If we describe computing as solving problems, then it’s not computing because if your solution was not part of the training data, you won’t solve anything. If we describe computing as symbol manipulation, then it’s not doing a good job because the rules changes with every model and they are probabilistic. No way to get a reliable answer. It’s divination without the divine (no hint from an omniscient entity).

amelius · 2 years ago

Yeah like psychology being a different field from physics even if it is running on atoms ultimately.

Imagine if physics literature was filled with stuff about psychology and how that would drive physicists nuts. That's how I feel right now ;)

Multicomp · 2 years ago

threeseed · 2 years ago

RAGs do not prevent hallucinations nor does it guarantee that the quality of your output is contingent solely on the quality of your input.
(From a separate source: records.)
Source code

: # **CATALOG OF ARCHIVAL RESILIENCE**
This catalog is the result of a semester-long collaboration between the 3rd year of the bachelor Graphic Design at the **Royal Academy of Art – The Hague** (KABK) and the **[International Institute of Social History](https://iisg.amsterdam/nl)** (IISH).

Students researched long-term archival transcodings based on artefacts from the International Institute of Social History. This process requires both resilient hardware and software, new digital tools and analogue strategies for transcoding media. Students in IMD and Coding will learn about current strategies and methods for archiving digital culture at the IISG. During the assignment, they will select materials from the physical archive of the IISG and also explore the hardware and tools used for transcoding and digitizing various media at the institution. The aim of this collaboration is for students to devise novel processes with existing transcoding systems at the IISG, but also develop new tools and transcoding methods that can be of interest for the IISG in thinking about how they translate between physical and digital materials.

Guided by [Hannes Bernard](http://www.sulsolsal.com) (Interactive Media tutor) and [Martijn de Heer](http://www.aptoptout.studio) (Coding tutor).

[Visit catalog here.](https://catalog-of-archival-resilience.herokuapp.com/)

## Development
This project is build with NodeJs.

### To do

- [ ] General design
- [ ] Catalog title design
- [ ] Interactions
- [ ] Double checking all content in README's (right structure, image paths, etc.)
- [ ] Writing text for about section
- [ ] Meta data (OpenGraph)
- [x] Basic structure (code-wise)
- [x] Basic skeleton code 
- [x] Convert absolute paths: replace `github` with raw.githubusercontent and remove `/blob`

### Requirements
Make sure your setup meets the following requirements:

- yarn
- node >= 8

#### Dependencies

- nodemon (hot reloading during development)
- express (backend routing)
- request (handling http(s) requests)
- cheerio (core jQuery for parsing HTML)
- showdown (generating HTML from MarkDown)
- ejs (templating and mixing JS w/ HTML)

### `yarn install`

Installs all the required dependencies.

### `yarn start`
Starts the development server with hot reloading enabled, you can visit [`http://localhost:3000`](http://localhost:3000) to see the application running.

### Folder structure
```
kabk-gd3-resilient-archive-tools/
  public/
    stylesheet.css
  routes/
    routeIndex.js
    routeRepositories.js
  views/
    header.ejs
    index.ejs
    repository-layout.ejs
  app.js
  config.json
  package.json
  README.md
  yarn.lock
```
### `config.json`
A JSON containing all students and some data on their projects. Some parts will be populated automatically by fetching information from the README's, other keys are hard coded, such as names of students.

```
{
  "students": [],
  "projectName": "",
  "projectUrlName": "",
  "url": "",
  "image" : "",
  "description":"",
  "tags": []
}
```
Using LLMs for legal use cases for example has shown it to be poor for anything other than initial research as it is accurate at best 65%:

https://dho.stanford.edu/wp-content/uploads/Legal_RAG_Halluc...

So would strongly disagree that LLMs have become “good enough” for real-world applications" based on what was promised.

phillipcarter · 2 years ago

> So would strongly disagree that LLMs have become “good enough” for real-world applications" based on what was promised.

I can't speak for "what was promised" by anyone, but LLMs have been good enough to live in production as a core feature in my product since early last year, and have only gotten better.

mattyyeung · 2 years ago

You may be interested "Deterministic Quoting"[1]. This doesn't completely "solve" hallucinations, but I would argue that we do get "good enough" in several applications

Disclosure: author on [1]

[1] https://mattyyeung.github.io/deterministic-quoting

Have seen this approach before.

It's the yes we hallucinate but don't worry because we provide the sources for users to check.

Even though everyone knows that users will never check unless the hallucination is egregious.

It's such a disingenuous way of handling this.

DylanSp · 2 years ago

Looks like the same content that was posted on oreilly.com a couple days ago, just on a separate site. That has some existing discussion: https://news.ycombinator.com/item?id=40508390.

mercurialsolo · 2 years ago

As we go about moving LLM enabled products into production we definitely see a bunch of what is being spoken about resonate. We also see the below as areas which need to be expanded upon for developers building in the space to take products to production :

I would love to see this article also expand to touch upon things like : - data management - (tooling, frameworks, open vs closed data management, labelling & annotations) - inference as a pipeline - frameworks for breaking down model inference into smaller tasks & combining outputs (do DAG's have a role to play here?) - prompts - areas like caching, management, versioning, evaluations - model observability - tokens, costs, latency, drift? - evals for multimodality - how do we tackle evals here which in turn can go into loops e.g. quality of audio, speech or visual outputs

sheepscreek · 2 years ago

I’m sure this has some decent insights but it’s from almost 1 year ago! A lot has changed in this space since then.

bgrainger · 2 years ago

Are you sure? The article says "cite this as Yan et al. (May 2024)" and published-time in the metadata is 2024-05-12.

Weird: I just refreshed the page and it now redirects to a different domain (than the originally-submitted URL) and has a date of June 8, 2023. It still cites articles and blog posts from 2024, though.

jph00 · 2 years ago

Looks like they made a mistake in the article metadata - they definitely just released this article.